安藤忠雄、磯崎新、伊藤豊雄、レム・コールハースらが本⾳で語る建築ドキュメンタリー映画『だれも知らない建築のはなし』が、2015年5月下旬、東京渋谷のシアター・イメージフォーラムを皮切りに、順次全国公開していくようですね。
だれも知らない建築のはなし
当時、建築界のドンといわれたフィリップ・ジョンソンが1982年にアメリカで主催した伝説的な国際会議「P3会議」。ピーター・アイゼンマン、フランク・O・ゲーリー、レム・コールハース……錚々たる建築家に並び、3人の東洋人が出席した。磯崎新と、彼が連れてきた無名の若者、安藤忠雄と伊東豊雄だ。映画『だれも知らない建築のはなし』は、会議に出た建築家が当時を振り返るシーンから始まる。彼らの証言から浮かび上がるのは、高度成長期が終焉した70年以降の日本で、日本人建築家がどう社会と関わり、何を生み出し、その結果どんな〝今〟があるのかだ。
https://casabrutus.com/categories/architecture/8111
巨匠たちの歯に衣着せぬ物言いは観ていて爽快。また70年代から現代までを一気に駆け抜けることで、この国の歩みが建築を軸に一本の糸のようにつながる面白さもある。竹山実の二番館、長谷川逸子の湘南台文化センターなど、ポストモダニズム建築も次々と登場。資料映像としても貴重な作品だ。
今、建築家は何を考えどこに向かっているのだろうか
建築界の最重要人物たちが本音で語る「建築の未来」とは?
予告編を見ると、磯崎さんの「アーキテクトなしでもアーキテクチャーができ始めている」とか、安藤さんの「私的には完全に排除されていきます」など、予告編ならではの断片的にカットされたセリフが興味をそそられます。
何が排除されていく?建築家?
また、安藤さんの「小さい住宅でも世界にアピールできる」という言葉も興味深いですね。
建築家なんてカッコいいものではない!?
今の建築家像って、磯崎さんらの80歳代、安藤さんや伊藤さんらの70歳代などの、その辺りの世代が、つくってきたイメージな気がしています。

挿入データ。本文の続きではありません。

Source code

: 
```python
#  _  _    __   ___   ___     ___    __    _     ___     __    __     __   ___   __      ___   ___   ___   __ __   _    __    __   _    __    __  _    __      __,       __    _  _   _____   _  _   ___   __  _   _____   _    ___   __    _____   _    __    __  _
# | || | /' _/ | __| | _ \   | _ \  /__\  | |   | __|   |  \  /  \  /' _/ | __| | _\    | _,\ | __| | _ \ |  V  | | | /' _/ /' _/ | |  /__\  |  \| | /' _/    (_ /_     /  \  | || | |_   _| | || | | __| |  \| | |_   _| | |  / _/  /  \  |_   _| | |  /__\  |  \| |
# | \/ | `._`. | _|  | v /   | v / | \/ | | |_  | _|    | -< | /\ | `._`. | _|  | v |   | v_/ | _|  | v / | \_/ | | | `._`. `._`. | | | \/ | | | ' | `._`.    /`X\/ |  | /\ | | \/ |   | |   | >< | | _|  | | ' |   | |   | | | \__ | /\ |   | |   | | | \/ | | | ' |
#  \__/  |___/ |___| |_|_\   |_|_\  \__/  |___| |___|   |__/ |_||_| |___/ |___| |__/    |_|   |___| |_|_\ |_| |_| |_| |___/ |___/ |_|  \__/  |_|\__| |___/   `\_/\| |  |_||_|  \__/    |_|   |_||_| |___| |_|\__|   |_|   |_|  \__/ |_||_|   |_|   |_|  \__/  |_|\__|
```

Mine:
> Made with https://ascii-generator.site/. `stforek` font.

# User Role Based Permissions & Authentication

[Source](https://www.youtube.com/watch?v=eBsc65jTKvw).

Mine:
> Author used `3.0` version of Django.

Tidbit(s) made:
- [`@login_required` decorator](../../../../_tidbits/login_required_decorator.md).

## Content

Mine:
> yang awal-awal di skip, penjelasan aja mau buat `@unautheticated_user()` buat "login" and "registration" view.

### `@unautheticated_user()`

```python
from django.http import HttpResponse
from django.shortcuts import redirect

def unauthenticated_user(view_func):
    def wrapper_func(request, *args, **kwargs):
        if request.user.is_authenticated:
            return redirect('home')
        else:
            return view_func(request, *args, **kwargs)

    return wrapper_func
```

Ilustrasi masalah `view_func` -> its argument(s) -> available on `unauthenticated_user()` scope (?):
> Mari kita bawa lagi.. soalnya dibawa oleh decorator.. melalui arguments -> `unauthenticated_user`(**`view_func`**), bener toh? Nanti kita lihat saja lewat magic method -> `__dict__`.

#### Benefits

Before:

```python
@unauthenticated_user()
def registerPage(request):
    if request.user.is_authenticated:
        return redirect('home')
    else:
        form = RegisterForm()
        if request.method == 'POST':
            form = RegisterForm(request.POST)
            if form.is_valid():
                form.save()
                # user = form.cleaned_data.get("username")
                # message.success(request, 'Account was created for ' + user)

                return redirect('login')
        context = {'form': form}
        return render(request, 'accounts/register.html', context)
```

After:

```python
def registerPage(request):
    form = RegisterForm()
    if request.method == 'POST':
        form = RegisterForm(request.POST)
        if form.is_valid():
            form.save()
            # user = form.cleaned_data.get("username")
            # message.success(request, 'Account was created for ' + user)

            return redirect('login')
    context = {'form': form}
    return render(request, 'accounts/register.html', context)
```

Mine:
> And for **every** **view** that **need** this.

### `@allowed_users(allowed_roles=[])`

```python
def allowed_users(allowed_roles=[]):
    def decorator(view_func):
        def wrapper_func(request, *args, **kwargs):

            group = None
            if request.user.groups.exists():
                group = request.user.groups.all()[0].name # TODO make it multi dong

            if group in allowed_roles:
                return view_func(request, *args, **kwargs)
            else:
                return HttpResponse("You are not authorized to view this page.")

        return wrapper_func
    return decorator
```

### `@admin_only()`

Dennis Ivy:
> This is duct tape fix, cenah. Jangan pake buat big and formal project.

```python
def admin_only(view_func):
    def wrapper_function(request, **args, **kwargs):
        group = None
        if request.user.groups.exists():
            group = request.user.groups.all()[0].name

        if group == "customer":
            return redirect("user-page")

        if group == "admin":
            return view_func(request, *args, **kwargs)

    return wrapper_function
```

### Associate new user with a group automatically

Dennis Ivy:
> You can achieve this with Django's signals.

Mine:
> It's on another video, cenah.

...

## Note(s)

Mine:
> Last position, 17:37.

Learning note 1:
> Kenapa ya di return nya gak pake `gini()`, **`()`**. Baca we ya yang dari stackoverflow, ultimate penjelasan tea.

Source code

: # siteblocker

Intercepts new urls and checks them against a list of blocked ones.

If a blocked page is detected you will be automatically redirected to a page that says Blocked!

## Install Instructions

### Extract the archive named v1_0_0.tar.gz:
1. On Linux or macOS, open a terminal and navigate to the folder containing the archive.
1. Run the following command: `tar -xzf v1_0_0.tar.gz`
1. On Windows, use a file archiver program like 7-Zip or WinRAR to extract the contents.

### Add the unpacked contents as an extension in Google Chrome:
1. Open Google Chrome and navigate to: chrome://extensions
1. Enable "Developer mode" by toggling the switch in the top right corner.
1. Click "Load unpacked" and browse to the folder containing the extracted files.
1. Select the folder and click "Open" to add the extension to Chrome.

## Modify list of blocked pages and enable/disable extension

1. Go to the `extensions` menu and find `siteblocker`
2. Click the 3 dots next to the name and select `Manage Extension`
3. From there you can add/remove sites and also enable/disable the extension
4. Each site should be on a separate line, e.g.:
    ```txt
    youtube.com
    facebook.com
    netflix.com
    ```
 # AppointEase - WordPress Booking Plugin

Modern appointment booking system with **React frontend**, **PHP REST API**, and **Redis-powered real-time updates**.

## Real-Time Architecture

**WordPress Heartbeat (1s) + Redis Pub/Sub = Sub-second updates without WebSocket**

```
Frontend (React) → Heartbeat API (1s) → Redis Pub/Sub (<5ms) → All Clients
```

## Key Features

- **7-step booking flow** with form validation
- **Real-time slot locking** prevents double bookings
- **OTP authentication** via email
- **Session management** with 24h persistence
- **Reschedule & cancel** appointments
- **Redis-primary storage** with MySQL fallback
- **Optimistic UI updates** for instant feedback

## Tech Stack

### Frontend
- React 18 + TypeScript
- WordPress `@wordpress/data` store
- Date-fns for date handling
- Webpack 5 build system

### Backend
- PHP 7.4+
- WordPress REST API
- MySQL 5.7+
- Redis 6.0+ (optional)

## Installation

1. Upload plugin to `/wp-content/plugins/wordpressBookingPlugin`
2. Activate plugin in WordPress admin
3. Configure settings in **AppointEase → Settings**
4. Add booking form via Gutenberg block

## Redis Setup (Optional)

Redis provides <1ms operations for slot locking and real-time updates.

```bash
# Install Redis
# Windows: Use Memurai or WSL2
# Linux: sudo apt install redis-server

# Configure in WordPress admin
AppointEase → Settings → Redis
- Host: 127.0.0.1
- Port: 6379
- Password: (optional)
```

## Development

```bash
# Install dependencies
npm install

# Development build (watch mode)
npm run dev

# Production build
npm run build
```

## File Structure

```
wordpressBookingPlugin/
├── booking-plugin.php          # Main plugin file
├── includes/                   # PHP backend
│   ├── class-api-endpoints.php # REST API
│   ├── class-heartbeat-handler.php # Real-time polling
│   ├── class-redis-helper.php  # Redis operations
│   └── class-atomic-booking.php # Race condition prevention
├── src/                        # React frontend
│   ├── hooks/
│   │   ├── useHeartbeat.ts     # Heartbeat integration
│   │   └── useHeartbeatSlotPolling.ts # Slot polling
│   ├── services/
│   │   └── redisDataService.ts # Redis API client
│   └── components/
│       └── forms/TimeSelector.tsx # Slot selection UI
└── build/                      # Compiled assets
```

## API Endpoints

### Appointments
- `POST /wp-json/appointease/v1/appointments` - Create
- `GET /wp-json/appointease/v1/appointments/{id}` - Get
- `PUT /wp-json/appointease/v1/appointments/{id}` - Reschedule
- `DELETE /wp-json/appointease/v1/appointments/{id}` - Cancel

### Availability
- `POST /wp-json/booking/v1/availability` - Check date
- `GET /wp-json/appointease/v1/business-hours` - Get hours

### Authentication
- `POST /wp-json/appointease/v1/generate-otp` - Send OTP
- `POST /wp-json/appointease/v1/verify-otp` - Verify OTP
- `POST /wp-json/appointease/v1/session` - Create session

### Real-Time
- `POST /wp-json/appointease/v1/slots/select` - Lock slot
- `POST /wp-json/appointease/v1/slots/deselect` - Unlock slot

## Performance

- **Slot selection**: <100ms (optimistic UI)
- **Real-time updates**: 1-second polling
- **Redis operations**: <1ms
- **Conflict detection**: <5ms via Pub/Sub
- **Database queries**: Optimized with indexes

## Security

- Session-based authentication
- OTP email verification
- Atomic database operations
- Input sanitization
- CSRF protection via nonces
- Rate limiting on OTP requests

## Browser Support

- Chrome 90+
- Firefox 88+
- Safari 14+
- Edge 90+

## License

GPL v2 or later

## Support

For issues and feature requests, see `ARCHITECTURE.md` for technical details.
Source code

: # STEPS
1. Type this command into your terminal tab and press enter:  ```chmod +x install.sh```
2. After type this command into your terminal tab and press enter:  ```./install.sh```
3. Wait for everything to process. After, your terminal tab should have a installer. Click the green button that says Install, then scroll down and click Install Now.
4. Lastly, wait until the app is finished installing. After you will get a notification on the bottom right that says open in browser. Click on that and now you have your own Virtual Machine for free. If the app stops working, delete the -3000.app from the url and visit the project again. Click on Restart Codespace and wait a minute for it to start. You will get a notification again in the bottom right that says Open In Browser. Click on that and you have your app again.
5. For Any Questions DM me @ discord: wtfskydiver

表面的にはカッコよさげに見えますが、裏側は泥臭そうですよ。
本編を監督している、石山友美さんは、建築一家に生まれた経歴を持つとのこと。
大建築家たちや神話的エピソードを崇めることは一切せず、今の問題意識から建築家の存在意識を問いかけていったようなので、その辺りも興味深いですね。
試写会に行かれた方の感想
”建築家との家づくり”だけでは心は動かない。
哲学がなければ、建築家の資格はないと思っていますが、その哲学は、自己中さを含むことが多く、商業施設などなら良いんでしょうが、住宅にとっては妙にうっとおしいときもあります。
また、活気的なアイデアとかデザインとか良い面もあるんですが、実験的要素も忍ばしてくるので、悪い面も多いです。だから、住宅にとって建築は、毒にも薬にもなるというわけです。
薬にするためには、技術的なことや心の部分は、当人のレベルによってしまいますが、伝える側としては、施主が価値(ベネフィット)を感じないといけません。
ここ数年、感じているのは、”建築家との家づくり”とか、”デザイン住宅”とか、そういう言葉では、集客出来にくく
なっているんですよね。
なぜなら、誰でも使えるからです。
建築家は名乗ればなれますし、デザインはどこからがデザインなのかあいまいです。
あと何より、「特長」だからです。唯一無二の特長なら、まだしも、ありふれた特長には、なかなか惹かれないですよね。建築家と名乗る人があふれかえる時代、「建築家と一緒に家を建てる」ということは、価値ではなく特徴ですから。
だからこそ、これから建てる人が自分事に感じる価値(ベネフィット)を伝えないといけないわけです。伝えるチカラは大事ですね。